Mas não para por aí. Jogo após jogo, a gente se reconhecia nos olhares de solidariedade: se era uma derrota, seguíamos firmes frente aos escárnios. Batíamos no peito e dizia: Aqui é Galo! E foi nas derrotas que meu sentimento ganhou corpo. Foi neste momento que entendi o que era ser Galo! 'Torcer contra o vento se houvesse uma bandeira hasteada', ensinou Roberto Drummond! Mas as derrota não nos calava. Nunca um resultado ruim nos calou.
Aprendemos a venerar Reinaldo, Dadá Maravilha, Marques, Éder! O meu favorito era Toninho Cerezo, que muitos diziam ser a cara do meu pai. Então, chegou Ronaldinho Gaúcho, um cara que há muito eu gostava pelo jeito alegre. Nunca entendi a empatia que tinha pelo Gaúcho, que chegou aqui sob críticas.
Confesso que tive dúvida da contratação, mas o jeito de Gaúcho se sobrepôs a qualquer desconfiança. A cada partida, ele me fazia entender o que era o futebol.
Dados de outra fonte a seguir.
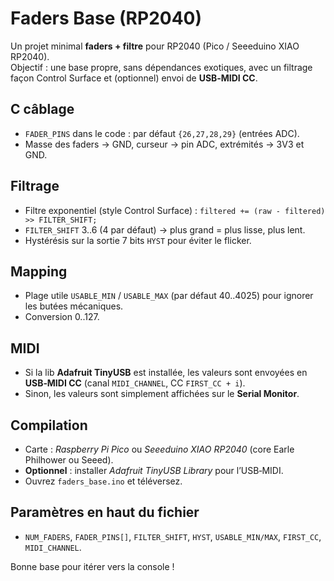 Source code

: # Faders Base (RP2040)

Un projet minimal **faders + filtre** pour RP2040 (Pico / Seeeduino XIAO RP2040).  
Objectif : une base propre, sans dépendances exotiques, avec un filtrage façon Control Surface et (optionnel) envoi de **USB‑MIDI CC**.

## C câblage
- `FADER_PINS` dans le code : par défaut `{26,27,28,29}` (entrées ADC).  
- Masse des faders → GND, curseur → pin ADC, extrémités → 3V3 et GND.

## Filtrage
- Filtre exponentiel (style Control Surface) : `filtered += (raw - filtered) >> FILTER_SHIFT;`
- `FILTER_SHIFT` 3..6 (4 par défaut) → plus grand = plus lisse, plus lent.
- Hystérésis sur la sortie 7 bits `HYST` pour éviter le flicker.

## Mapping
- Plage utile `USABLE_MIN` / `USABLE_MAX` (par défaut 40..4025) pour ignorer les butées mécaniques.
- Conversion 0..127.

## MIDI
- Si la lib **Adafruit TinyUSB** est installée, les valeurs sont envoyées en **USB‑MIDI CC** (canal `MIDI_CHANNEL`, CC `FIRST_CC + i`).  
- Sinon, les valeurs sont simplement affichées sur le **Serial Monitor**.

## Compilation
- Carte : *Raspberry Pi Pico* ou *Seeeduino XIAO RP2040* (core Earle Philhower ou Seeed).  
- **Optionnel** : installer *Adafruit TinyUSB Library* pour l’USB‑MIDI.
- Ouvrez `faders_base.ino` et téléversez.

## Paramètres en haut du fichier
- `NUM_FADERS`, `FADER_PINS[]`, `FILTER_SHIFT`, `HYST`, `USABLE_MIN/MAX`, `FIRST_CC`, `MIDI_CHANNEL`.

Bonne base pour itérer vers la console !
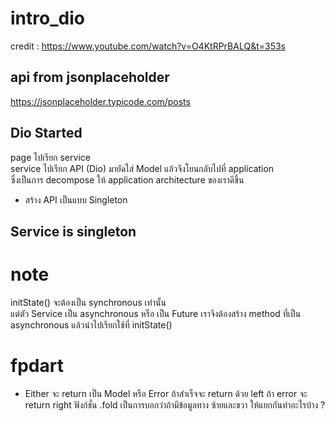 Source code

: # intro_dio
credit : https://www.youtube.com/watch?v=O4KtRPrBALQ&t=353s
## api from jsonplaceholder
https://jsonplaceholder.typicode.com/posts
## Dio Started 
page ไปเรียก service <br />
service ไปเรียก API (Dio) มายัดใส่ Model แล้วจึงโยนกลับไปที่ application <br />
ซึ่งเป็นการ decompose ให้ application architecture ของเราดีขึ้น <br />
* สร้าง API เป็นแบบ Singleton <br />
## Service is singleton

# note
initState() จะต้องเป็น synchronous  เท่านั้น <br />
แต่ตัว Service เป็น asynchronous หรือ เป็น Future เราจึงต้องสร้าง method ที่เป็น asynchronous แล้วนำไปเรียกใช้ที่ initState() <br />

# fpdart
* Either จะ return เป็น Model หรือ Error
ถ้าสำเร็จจะ return ด้วย left
ถ้า error จะ return right
ฟังก์ชั่น .fold เป็นการบอกว่าถ้ามีข้อมูลทาง ซ้ายและขวา ให้แยกกันทำอะไรบ้าง ? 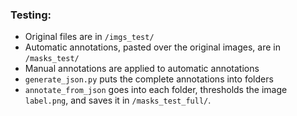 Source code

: ### Testing:

- Original files are in `/imgs_test/`
- Automatic annotations, pasted over the original images, are in `/masks_test/`
- Manual annotations are applied to automatic annotations
- `generate_json.py` puts the complete annotations into folders
- `annotate_from_json` goes into each folder, thresholds the image `label.png`, and saves it in `/masks_test_full/`.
Os seus lançamentos geniais me davam ideia de tempo e espaço e como em um doutorado futebolístico mostrava o que poderia ser feito dentro das quatro linhas. Passei a assistir aos jogos dos adversários para saber se poderiam ou não vencer o Galo! Consultava com minhas amigas Tetê Monteiro e Kelen Almeida sobre os esquemas táticos e para saber quais eram as nossas reais chances. Mário Henrique Caixa virou vício.
Confesso que meu coração se fortalecia frente ao escárnio dos que insistiam em dizer que não éramos nada. Uma certeza crescia: prefiro não ter título nenhum a torcer de forma pragmática e arrogante. Não, o meu Galão da Massa é diferente. Não precisava vencer todas para amá-lo. E a torcida mostrava isso, gritando: "Aqui é Galo!" Contra os prognósticos de muitos comentaristas de futebol, que desmereceram o Cuca e o elenco, o Galo avançava. Sob a generosidade daquele que fora duas vezes o melhor do mundo, outras estrelas começaram a brilhar. Jô, Bernard, Réver, Rosinei, Tardelli, Pierre, Leonardo Silva, São Victor! Mesmo com o Galo dando show, o escárnio permanecia, mas a torcida não arredava um centímetro a confiança.
Dizem que no futebol é assim: a rivalidade se sobrepõe a tudo. Então, a cada possibilidade de derrota do Galo, ouvimos e aguentamos os descrentes. Temos tantos títulos, tantas Libertadores, tanto, tanto, tanto... Mas nada disso era maior que o nosso Galão da Massa. Quando Ronaldinho entrou em campo com Dona Guilhermina foi dos momentos mais bonitos, que não irão sair da minha memória. Pelo histórico de Ronaldinho, ele deveria ser aclamado e a massa não se fez de rogada e o incensou ao posto de ídolo. O choro de Ronaldinho, ontem, ao falar desse campeonato me representa! Fico feliz pelo fato de o Galo ter vencido com esse elenco e mais ainda nas circunstâncias que ganhamos! Um beijo nessa equipe e um beijo nessa torcida.